> [Task brief]
Since the pictures are not wanted, copy only the text of every record exactly.

> [Records from a dataset]
= Beginning of Section =
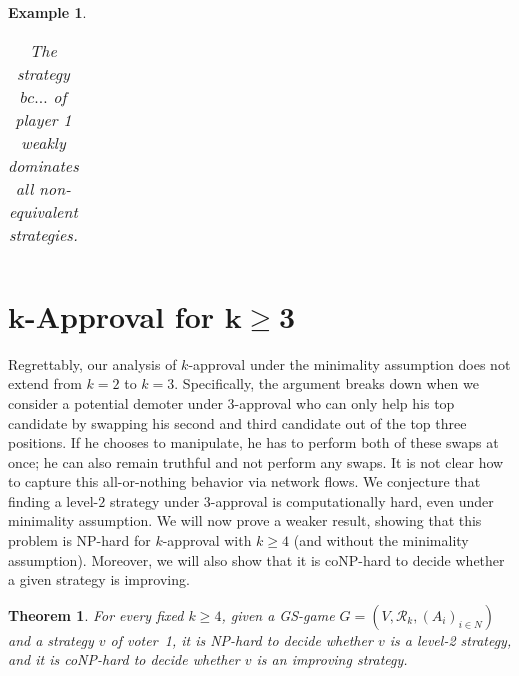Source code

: \documentclass[11pt]{article}
\newtheorem{theorem}{Theorem}%
\newtheorem{example}{Example}
\newcommand{\calR}{\mathcal{R}}
\begin{document}
\begin{example}
{\begin{table}[h]
\begin{center}
\begin{tabular}{c|c|c|c|c|c|c}
\end{tabular}
\caption{The strategy $bc\dots$ of player 1 weakly dominates all non-equivalent strategies.
}\label{table:non-min}
\end{center}
\end{table}
}
\end{example}

\section{$\boldsymbol{k}$-Approval for $\boldsymbol{k\ge 3}$}\label{sec:hard}
Regrettably, our analysis of $k$-approval under the minimality assumption does not extend 
from $k=2$ to $k=3$. Specifically, the argument breaks down when we consider a potential demoter
under 3-approval who can only help his top candidate by swapping his second and third candidate 
out of the top three positions. If he chooses to manipulate, he has to perform both 
of these swaps at once; he can also remain truthful and not perform any swaps. 
It is not clear how to capture this all-or-nothing behavior via network flows.
We conjecture that finding a level-$2$ strategy under $3$-approval is computationally hard,  
even under minimality assumption. We will now prove a weaker result, showing that
this problem is NP-hard for $k$-approval with $k\ge 4$ (and without the minimality assumption).
Moreover, we will also show that it is coNP-hard to decide whether a given strategy is improving.

\begin{theorem}\label{thm:4app}
For every fixed $k\ge 4$, 
given a GS-game $G=(V, \calR_k, (A_i)_{i\in N})$ and a strategy $v$
of voter~1, it is {\em NP}-hard to decide whether $v$ is a level-2 strategy, 
and it is {\em coNP}-hard to decide whether $v$ is an improving strategy. 
\end{theorem}
\end{document}
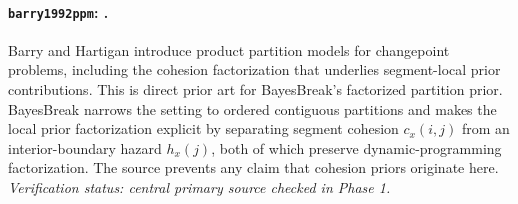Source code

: 
\paragraph{\texttt{barry1992ppm}: \citet{barry1992ppm}.}
Barry and Hartigan introduce product partition models for changepoint problems, including the cohesion factorization that underlies segment-local prior contributions. This is direct prior art for BayesBreak's factorized partition prior. BayesBreak narrows the setting to ordered contiguous partitions and makes the local prior factorization explicit by separating segment cohesion $c_x(i,j)$ from an interior-boundary hazard $h_x(j)$, both of which preserve dynamic-programming factorization. The source prevents any claim that cohesion priors originate here. \textit{Verification status: central primary source checked in Phase 1.}
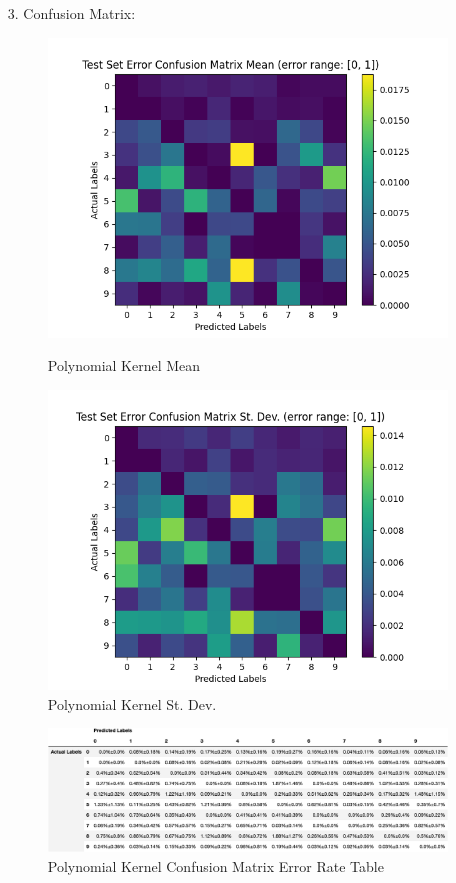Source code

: \documentclass[12pt]{article}
\begin{document}
\begin{itemize}
    \item[3.] Confusion Matrix:

    \begin{figure}[h]
    \centering
    \begin{minipage}{.5\textwidth}
      \centering
      \includegraphics[width=.8\linewidth]{outputs/part1/q3_confusion-imshow_mean.png}
      \caption{Polynomial Kernel Mean}
      \label{fig:3}
    \end{minipage}%
    \begin{minipage}{.5\textwidth}
      \centering
      \includegraphics[width=.8\linewidth]{outputs/part1/q3_confusion-imshow_stdev.png}
      \caption{Polynomial Kernel St. Dev.}
      \label{fig:4}
    \end{minipage}
    \end{figure}

    \begin{figure}[h]
    \centering
    \includegraphics[scale=0.5]{outputs/part1/q3_confusion.png}
    \caption{Polynomial Kernel Confusion Matrix Error Rate Table}
    \label{fig:5}
    \end{figure}



\end{itemize}
\end{document}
= End of Section =
> [Written reply]
Source code

: \documentclass[11pt]{article}
\newtheorem{theorem}{Theorem}%
\newtheorem{example}{Example}
\newcommand{\calR}{\mathcal{R}}
\begin{document}
\begin{example}
{\begin{table}[h]
\begin{center}
\begin{tabular}{c|c|c|c|c|c|c}
\end{tabular}
\caption{The strategy $bc\dots$ of player 1 weakly dominates all non-equivalent strategies.
}\label{table:non-min}
\end{center}
\end{table}
}
\end{example}

\section{$\boldsymbol{k}$-Approval for $\boldsymbol{k\ge 3}$}\label{sec:hard}
Regrettably, our analysis of $k$-approval under the minimality assumption does not extend 
from $k=2$ to $k=3$. Specifically, the argument breaks down when we consider a potential demoter
under 3-approval who can only help his top candidate by swapping his second and third candidate 
out of the top three positions. If he chooses to manipulate, he has to perform both 
of these swaps at once; he can also remain truthful and not perform any swaps. 
It is not clear how to capture this all-or-nothing behavior via network flows.
We conjecture that finding a level-$2$ strategy under $3$-approval is computationally hard,  
even under minimality assumption. We will now prove a weaker result, showing that
this problem is NP-hard for $k$-approval with $k\ge 4$ (and without the minimality assumption).
Moreover, we will also show that it is coNP-hard to decide whether a given strategy is improving.

\begin{theorem}\label{thm:4app}
For every fixed $k\ge 4$, 
given a GS-game $G=(V, \calR_k, (A_i)_{i\in N})$ and a strategy $v$
of voter~1, it is {\em NP}-hard to decide whether $v$ is a level-2 strategy, 
and it is {\em coNP}-hard to decide whether $v$ is an improving strategy. 
\end{theorem}
\end{document}
Source code

: 
\paragraph{\texttt{barry1992ppm}: \citet{barry1992ppm}.}
Barry and Hartigan introduce product partition models for changepoint problems, including the cohesion factorization that underlies segment-local prior contributions. This is direct prior art for BayesBreak's factorized partition prior. BayesBreak narrows the setting to ordered contiguous partitions and makes the local prior factorization explicit by separating segment cohesion $c_x(i,j)$ from an interior-boundary hazard $h_x(j)$, both of which preserve dynamic-programming factorization. The source prevents any claim that cohesion priors originate here. \textit{Verification status: central primary source checked in Phase 1.}
Source code

: \documentclass[12pt]{article}
\begin{document}
\begin{itemize}
    \item[3.] Confusion Matrix:

    \begin{figure}[h]
    \centering
    \begin{minipage}{.5\textwidth}
      \centering
      \includegraphics[width=.8\linewidth]{outputs/part1/q3_confusion-imshow_mean.png}
      \caption{Polynomial Kernel Mean}
      \label{fig:3}
    \end{minipage}%
    \begin{minipage}{.5\textwidth}
      \centering
      \includegraphics[width=.8\linewidth]{outputs/part1/q3_confusion-imshow_stdev.png}
      \caption{Polynomial Kernel St. Dev.}
      \label{fig:4}
    \end{minipage}
    \end{figure}

    \begin{figure}[h]
    \centering
    \includegraphics[scale=0.5]{outputs/part1/q3_confusion.png}
    \caption{Polynomial Kernel Confusion Matrix Error Rate Table}
    \label{fig:5}
    \end{figure}



\end{itemize}
\end{document}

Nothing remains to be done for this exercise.